**TASK TO CARRY OUT**
Copy each line of the listing that includes "good".

*** Opening ENTRIES SUPPLIED ***

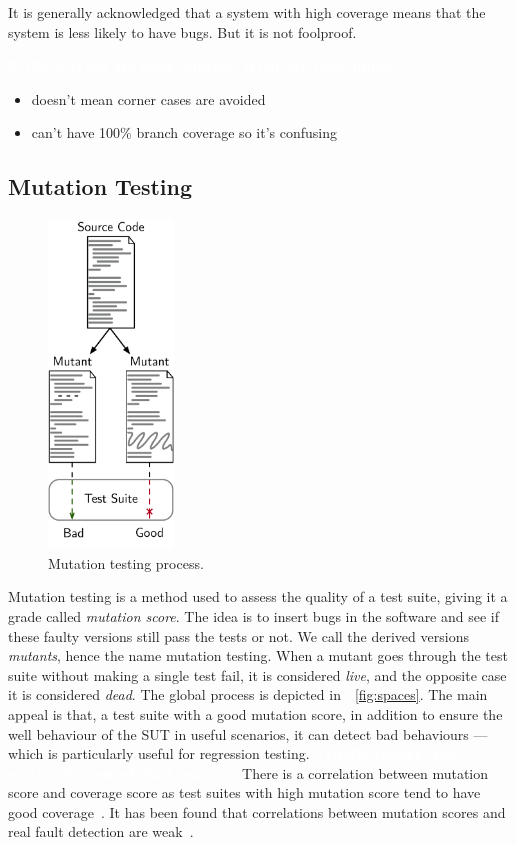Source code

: \documentclass[11pt]{sdm_internship}
\newcommand{\todo}[1]{\colorbox{Red!75}{\textcolor{white}{\textbf{TODO\ifx&#1&\else: #1\fi}}}}
\theoremstyle{definition}
\begin{document}
It is generally acknowledged that a system with high coverage means that the system is less likely to have bugs.
But it is not foolproof.

\todo{What are their limits}
\begin{itemize}
  \item doesn't mean corner cases are avoided
  \item can't have 100\% branch coverage so it's confusing
\end{itemize}

\subsection{Mutation Testing}%
\label{ssec:mutation_testing}
\begin{figure}
  \centering
  \includegraphics[width=9em]{mutation_testing_report}
  \caption{Mutation testing process.}%
\label{fig:mutation_testing}
\end{figure}
Mutation testing is a method used to assess the quality of a test suite, giving it a grade called \textit{mutation score}.
The idea is to insert bugs in the software and see if these faulty versions still pass the tests or not.
We call the derived versions \textit{mutants}, hence the name mutation testing.
When a mutant goes through the test suite without making a single test fail, it is considered \emph{live}, and the opposite case it is considered \emph{dead}.
The global process is depicted in~\figurename~\ref{fig:spaces}.
The main appeal is that, a test suite with a good mutation score, in addition to ensure the well behaviour of the SUT in useful scenarios, it can detect bad behaviours --- which is particularly useful for regression testing.
\todo{rework that sentence}
There is a correlation between mutation score and coverage score as test suites with high mutation score tend to have good coverage~\cite{assylbekov2013investigating}.
It has been found that correlations between mutation scores and real fault detection are weak~\cite{papadakis2018mutation}.
\end{document}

*** Closing ENTRIES SUPPLIED ***

**RESULT FOR THIS TASK**
The main appeal is that, a test suite with a good mutation score, in addition to ensure the well behaviour of the SUT in useful scenarios, it can detect bad behaviours --- which is particularly useful for regression testing.
There is a correlation between mutation score and coverage score as test suites with high mutation score tend to have good coverage~\cite{assylbekov2013investigating}.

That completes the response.